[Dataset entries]
[Start of Attachment]

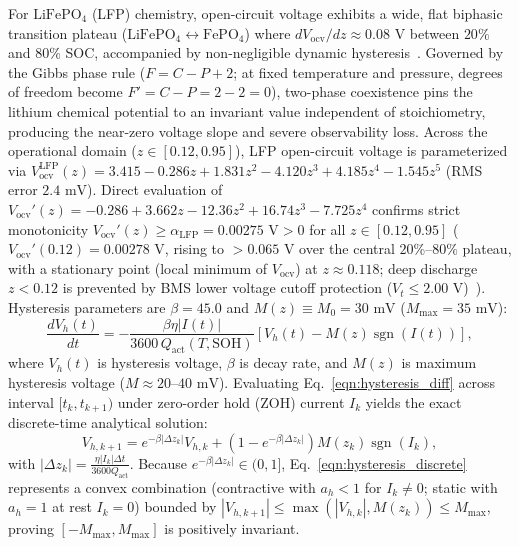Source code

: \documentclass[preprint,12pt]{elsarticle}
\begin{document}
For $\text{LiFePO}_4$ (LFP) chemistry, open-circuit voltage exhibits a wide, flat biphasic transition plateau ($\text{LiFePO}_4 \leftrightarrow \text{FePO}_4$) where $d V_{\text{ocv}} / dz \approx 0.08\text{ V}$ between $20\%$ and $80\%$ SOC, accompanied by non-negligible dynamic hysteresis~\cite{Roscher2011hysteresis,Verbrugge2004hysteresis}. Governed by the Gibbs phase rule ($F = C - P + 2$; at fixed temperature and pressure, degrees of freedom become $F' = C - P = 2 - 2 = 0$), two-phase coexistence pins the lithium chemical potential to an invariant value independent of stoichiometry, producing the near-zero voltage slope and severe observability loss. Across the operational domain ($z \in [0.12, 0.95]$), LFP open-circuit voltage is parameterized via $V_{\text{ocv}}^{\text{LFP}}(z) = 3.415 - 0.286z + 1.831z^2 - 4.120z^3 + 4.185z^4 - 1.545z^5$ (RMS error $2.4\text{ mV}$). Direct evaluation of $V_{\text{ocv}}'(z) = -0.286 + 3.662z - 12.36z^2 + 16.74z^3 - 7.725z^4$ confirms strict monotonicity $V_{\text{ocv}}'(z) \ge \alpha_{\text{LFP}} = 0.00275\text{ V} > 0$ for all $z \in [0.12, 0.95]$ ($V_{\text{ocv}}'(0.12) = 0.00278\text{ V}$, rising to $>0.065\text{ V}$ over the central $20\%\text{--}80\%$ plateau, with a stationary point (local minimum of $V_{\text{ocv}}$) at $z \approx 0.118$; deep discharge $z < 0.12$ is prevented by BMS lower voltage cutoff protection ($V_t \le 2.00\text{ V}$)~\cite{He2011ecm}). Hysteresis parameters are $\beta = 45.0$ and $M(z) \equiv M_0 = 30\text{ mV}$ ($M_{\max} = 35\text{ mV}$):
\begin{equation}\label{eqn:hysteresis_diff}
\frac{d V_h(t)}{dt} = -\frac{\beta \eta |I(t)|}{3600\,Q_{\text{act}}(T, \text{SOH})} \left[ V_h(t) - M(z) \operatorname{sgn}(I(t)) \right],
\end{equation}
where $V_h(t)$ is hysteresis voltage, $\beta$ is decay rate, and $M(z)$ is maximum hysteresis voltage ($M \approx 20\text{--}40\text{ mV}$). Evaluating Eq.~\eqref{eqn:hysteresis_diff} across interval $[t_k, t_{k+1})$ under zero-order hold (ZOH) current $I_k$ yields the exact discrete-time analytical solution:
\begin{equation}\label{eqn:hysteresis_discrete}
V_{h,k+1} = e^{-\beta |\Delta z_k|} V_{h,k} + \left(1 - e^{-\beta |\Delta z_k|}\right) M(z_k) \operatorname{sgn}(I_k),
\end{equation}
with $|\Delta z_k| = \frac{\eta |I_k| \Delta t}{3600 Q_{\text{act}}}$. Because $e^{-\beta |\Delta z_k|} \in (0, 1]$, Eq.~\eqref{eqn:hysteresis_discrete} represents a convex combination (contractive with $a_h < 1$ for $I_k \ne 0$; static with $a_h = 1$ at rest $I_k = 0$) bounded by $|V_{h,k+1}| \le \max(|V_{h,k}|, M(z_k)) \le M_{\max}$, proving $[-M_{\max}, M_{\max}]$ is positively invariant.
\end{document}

[End of Attachment]
[Start of Attachment]

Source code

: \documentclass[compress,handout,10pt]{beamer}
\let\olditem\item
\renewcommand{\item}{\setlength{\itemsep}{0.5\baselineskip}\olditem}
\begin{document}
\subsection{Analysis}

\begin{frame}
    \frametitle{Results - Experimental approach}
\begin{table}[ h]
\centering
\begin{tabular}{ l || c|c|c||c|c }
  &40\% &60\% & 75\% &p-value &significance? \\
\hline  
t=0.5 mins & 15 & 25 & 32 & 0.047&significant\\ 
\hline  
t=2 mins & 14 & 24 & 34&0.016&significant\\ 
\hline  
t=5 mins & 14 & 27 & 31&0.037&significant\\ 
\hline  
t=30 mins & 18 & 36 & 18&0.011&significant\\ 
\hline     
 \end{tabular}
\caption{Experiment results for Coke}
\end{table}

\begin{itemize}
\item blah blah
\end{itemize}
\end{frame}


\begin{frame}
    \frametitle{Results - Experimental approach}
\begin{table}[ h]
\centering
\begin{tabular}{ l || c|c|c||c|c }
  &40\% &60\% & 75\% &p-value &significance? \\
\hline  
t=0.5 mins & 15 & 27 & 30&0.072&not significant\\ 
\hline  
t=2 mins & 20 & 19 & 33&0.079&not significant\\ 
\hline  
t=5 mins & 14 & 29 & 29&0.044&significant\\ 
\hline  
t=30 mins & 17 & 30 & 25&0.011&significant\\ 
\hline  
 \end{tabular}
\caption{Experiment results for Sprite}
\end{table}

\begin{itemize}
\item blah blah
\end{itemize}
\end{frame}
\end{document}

[End of Attachment]
[Start of Attachment]

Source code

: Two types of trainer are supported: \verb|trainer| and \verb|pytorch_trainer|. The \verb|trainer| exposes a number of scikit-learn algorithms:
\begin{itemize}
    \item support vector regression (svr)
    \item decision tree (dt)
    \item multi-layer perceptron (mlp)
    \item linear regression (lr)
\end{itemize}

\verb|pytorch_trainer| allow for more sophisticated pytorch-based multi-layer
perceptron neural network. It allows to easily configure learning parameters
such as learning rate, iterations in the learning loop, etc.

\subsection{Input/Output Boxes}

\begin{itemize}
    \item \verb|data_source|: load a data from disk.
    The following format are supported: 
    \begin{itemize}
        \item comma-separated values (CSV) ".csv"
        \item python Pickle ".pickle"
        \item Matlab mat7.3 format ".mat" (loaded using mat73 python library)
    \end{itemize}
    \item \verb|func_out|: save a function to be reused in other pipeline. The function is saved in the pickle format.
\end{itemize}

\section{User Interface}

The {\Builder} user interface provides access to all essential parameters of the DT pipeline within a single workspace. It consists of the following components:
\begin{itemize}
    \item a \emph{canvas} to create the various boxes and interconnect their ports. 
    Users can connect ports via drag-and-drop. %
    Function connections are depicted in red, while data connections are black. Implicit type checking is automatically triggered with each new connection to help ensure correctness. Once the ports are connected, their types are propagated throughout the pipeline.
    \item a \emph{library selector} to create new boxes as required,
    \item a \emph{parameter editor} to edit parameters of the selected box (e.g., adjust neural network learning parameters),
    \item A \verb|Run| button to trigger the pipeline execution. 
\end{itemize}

[End of Attachment]

▶ Required work
Return each line of the records above in which the word "regression" occurs.

▶ Exercise answer
    \item support vector regression (svr)
    \item linear regression (lr)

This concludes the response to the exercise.